This is the third time for this annual gathering, which in the past was known as the Charter School Expo.  In one of the most visually symbolic manifestations of cooperation between the two sectors, charters and traditional schools not only share the same space; they are located right next to each other due to being positioned in alphabetical order.  In fact, you really had to pay close attention to determine whether a particular school was under the umbrella of the DC Public Charter School Board or DCPS.

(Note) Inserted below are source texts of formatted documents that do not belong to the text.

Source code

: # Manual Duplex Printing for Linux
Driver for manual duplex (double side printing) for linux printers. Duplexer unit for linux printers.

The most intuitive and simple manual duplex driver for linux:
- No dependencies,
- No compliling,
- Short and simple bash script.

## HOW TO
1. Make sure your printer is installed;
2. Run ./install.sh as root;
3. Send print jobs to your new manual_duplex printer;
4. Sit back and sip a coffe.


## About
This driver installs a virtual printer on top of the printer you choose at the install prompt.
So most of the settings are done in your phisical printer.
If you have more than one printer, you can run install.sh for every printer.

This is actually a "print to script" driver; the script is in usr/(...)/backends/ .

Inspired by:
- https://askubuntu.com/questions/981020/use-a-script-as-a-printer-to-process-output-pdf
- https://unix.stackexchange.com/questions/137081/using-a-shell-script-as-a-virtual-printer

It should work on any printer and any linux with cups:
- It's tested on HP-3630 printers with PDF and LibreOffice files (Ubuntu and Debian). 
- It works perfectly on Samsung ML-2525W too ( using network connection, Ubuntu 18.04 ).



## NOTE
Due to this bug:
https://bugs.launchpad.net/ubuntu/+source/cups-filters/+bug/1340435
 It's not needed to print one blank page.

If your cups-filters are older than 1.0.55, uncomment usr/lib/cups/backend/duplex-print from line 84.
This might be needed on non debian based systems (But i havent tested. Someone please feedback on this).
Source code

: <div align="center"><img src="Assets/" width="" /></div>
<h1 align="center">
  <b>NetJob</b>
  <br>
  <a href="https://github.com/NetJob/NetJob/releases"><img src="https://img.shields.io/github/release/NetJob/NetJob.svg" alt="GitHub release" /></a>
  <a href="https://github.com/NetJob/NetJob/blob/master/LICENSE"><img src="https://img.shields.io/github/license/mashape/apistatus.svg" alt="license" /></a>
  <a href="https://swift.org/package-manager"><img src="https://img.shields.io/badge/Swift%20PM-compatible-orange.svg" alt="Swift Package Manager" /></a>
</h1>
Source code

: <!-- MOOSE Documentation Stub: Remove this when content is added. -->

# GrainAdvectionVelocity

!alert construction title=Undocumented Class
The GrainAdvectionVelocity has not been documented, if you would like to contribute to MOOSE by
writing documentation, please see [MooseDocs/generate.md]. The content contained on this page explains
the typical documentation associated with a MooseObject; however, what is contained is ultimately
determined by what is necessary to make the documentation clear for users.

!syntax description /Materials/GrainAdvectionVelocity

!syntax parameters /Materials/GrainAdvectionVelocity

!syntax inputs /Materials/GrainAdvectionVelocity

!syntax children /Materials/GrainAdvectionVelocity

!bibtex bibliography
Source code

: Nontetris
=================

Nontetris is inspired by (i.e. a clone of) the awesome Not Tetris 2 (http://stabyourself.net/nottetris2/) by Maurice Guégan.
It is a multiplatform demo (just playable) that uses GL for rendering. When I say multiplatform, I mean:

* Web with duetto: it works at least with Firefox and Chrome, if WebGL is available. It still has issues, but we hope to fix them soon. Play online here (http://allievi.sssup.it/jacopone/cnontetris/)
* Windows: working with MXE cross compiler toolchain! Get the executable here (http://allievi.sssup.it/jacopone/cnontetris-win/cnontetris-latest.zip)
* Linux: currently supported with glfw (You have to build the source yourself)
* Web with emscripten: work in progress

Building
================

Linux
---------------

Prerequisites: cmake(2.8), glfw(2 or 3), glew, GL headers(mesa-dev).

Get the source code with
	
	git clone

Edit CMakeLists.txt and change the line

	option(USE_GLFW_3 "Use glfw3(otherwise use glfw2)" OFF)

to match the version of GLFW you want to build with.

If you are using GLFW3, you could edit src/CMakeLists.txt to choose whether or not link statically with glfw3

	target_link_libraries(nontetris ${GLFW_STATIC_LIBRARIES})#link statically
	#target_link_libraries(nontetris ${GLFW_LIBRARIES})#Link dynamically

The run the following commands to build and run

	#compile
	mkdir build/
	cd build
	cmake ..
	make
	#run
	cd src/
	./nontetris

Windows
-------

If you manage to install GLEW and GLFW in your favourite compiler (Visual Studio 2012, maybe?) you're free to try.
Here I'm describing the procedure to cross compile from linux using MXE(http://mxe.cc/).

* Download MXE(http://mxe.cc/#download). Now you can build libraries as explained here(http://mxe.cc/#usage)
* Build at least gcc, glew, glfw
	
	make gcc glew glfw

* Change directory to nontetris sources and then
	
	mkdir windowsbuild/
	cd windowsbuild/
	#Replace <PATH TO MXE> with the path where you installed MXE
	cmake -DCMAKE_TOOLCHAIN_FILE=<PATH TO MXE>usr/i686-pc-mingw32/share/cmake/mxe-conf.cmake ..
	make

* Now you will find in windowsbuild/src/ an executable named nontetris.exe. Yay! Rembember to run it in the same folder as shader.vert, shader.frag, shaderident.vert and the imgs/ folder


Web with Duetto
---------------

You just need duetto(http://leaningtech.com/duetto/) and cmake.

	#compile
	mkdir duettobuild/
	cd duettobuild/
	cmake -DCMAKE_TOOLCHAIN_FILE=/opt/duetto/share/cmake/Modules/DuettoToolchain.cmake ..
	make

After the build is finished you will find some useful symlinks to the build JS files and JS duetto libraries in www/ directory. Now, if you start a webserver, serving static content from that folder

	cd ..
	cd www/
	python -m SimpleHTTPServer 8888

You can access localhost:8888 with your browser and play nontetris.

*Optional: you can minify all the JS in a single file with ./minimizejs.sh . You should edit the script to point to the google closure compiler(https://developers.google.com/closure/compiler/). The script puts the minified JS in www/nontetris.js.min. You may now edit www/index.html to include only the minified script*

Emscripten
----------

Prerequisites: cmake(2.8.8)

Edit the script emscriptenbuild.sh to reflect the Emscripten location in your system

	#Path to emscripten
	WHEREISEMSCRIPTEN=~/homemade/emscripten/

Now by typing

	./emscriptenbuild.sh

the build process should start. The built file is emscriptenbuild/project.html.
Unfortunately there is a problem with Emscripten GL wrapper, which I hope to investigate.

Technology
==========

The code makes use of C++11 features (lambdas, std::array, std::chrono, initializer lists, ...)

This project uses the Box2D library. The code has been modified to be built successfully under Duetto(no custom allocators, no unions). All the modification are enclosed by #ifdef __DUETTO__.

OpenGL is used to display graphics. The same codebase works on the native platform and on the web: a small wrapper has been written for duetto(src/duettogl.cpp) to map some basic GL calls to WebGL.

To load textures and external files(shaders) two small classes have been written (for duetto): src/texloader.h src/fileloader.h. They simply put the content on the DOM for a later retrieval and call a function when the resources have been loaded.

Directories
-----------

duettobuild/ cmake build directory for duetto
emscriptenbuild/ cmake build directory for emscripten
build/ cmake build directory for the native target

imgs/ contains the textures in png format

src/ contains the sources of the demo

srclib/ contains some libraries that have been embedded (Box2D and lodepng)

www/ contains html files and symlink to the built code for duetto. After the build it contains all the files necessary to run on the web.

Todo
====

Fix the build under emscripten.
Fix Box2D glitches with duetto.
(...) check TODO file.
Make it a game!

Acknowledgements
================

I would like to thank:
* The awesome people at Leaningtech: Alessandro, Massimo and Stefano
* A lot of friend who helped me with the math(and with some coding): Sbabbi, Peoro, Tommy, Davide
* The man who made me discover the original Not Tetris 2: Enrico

Because of the significance of the occasion the leaders of each branch were in attendance.  Scott Pearson, PCSB executive director, traversed the crowd, speaking to many of the charter leaders manning booths.  Jennie Niles, the Deputy Mayor for Education, also greeted the guests.  I was extremely interested in talking to Antwan Wilson, Mayor Bowser’s nominee to be the next DCPS Chancellor, but Ms. Niles stated that he had been sent home because lately he had been seeing more of her than his own wife.  The Deputy Mayor added that she was proud of the job Mr. Wilson had done before his confirmation hearing before the D.C. Council just last Thursday.

We also had the pleasure of seeing Keith Gordon, the always upbeat chief operating officer of Fight for Children.  He was there with his two kids and if you include Mr. Pearson and Ms. Niles along with the two of us then astonishingly you had together five attendees of last week’s exceptionally elegant retirement party for Michela English, Fight for Children’s president and chief executive officer, held at the RIS Restaurant in Northwest.  Mr. Gordon becomes head of the organization January 1, 2017.

But the absolute highlight for us was visiting the folks from IDEA Public Charter School.  Michele was greeted as a rock star because she had written not too long ago a Washington Post real estate section cover story about the school’s partnership with the Academy of Construction and Design, which trains students at the charter to be able to work as electricians, carpenters, and mechanics.  Justin Rydstrom, the head of the school, welcomed us warmly between talking to prospective school parents, and Shelly Karriem, the program director, joined Michele and about five other excited staff members and scholars in a group photograph.  Ms. Karriem pointed out that right behind us was a framed copy of Michele’s article that Mr. Rydstrom had prepared for all to see.

We also had the chance to converse with representatives from Friends of Choice in Urban Schools and Serving our Children, the group that now administers the Opportunity Scholarship Program.  In fact, there were so many people to talk to it was exceedingly difficult to leave.  We are already looking forward to next year.

Which state has the strongest private school choice program?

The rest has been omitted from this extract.